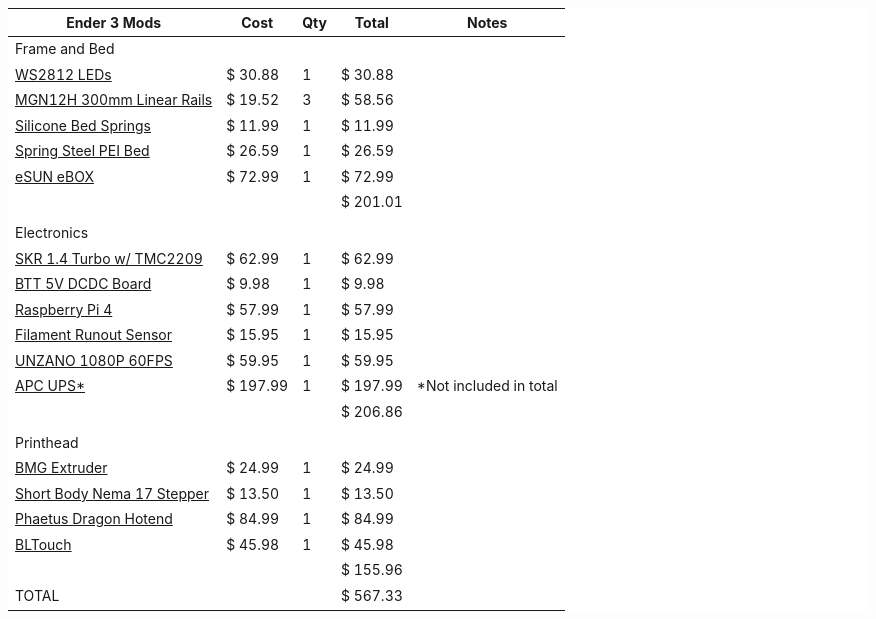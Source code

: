 | Ender 3 Mods                                         |  Cost                    | Qty |  Total        | Notes                   |
| ---------------------------------------------------- | ------------------------ | --- | ------------- | ----------------------- |
| Frame and Bed                                        |                          |     |               |                         |
| [WS2812 LEDs](https://amzn.to/2MPrvOU)               |  $                30.88  | 1   |  $    30.88   |                         |
| [MGN12H 300mm Linear Rails](https://amzn.to/2Mxf3DF) |  $                19.52  | 3   |  $    58.56   |                         |
| [Silicone Bed Springs](https://amzn.to/3tqtFW8)      |  $                11.99  | 1   |  $    11.99   |                         |
| [Spring Steel PEI Bed](https://amzn.to/3tojyB8)      |  $                26.59  | 1   |  $    26.59   |                         |
| [eSUN eBOX ](https://amzn.to/3tpDHH6)                |  $                72.99  | 1   |  $    72.99   |                         |
|                                                      |                          |     |  $   201.01   |                         |
|                                                      |                          |     |               |                         |
| Electronics                                          |                          |     |               |                         |
| [SKR 1.4 Turbo w/ TMC2209](https://amzn.to/3rhDa86)  |  $                62.99  | 1   |  $    62.99   |                         |
| [BTT 5V DCDC Board](https://amzn.to/3ro2oS7)         |  $                 9.98  | 1   |  $     9.98   |                         |
| [Raspberry Pi 4](https://amzn.to/3rhkuW4)            |  $                57.99  | 1   |  $    57.99   |                         |
| [Filament Runout Sensor](https://amzn.to/3pQ0rOi)    |  $                15.95  | 1   |  $    15.95   |                         |
| [UNZANO 1080P 60FPS](https://amzn.to/2MSTQnk)        |  $                59.95  | 1   |  $    59.95   |                         |
| [APC UPS\*](https://amzn.to/2X5bbvt)                 |  $               197.99  | 1   |  $   197.99   | \*Not included in total |
|                                                      |                          |     |  $   206.86   |                         |
|                                                      |                          |     |               |                         |
| Printhead                                            |                          |     |               |                         |
| [BMG Extruder](https://amzn.to/3riyoXZ)              |  $                24.99  | 1   |  $    24.99   |                         |
| [Short Body Nema 17 Stepper](https://amzn.to/39IJrDM)|  $                13.50  | 1   |  $    13.50   |                         |
| [Phaetus Dragon Hotend](https://amzn.to/3jmkGR5)     |  $                84.99  | 1   |  $    84.99   |                         |
| [BLTouch](https://amzn.to/3cCP48s)                   |  $                45.98  | 1   |  $    45.98   |                         |
|                                                      |                          |     |  $   155.96   |                         |
| TOTAL                                                |                          |     |  $   567.33   |                         |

#####

# [What to produce]
Nothing should be returned except the lines from the one holding "[Phaetus Dragon Hotend](https://amzn.to/3jmkGR5)" through the final line of the listing, exactly as they appear.

# [Expected answer]
| [Phaetus Dragon Hotend](https://amzn.to/3jmkGR5)     |  $                84.99  | 1   |  $    84.99   |                         |
| [BLTouch](https://amzn.to/3cCP48s)                   |  $                45.98  | 1   |  $    45.98   |                         |
|                                                      |                          |     |  $   155.96   |                         |
| TOTAL                                                |                          |     |  $   567.33   |                         |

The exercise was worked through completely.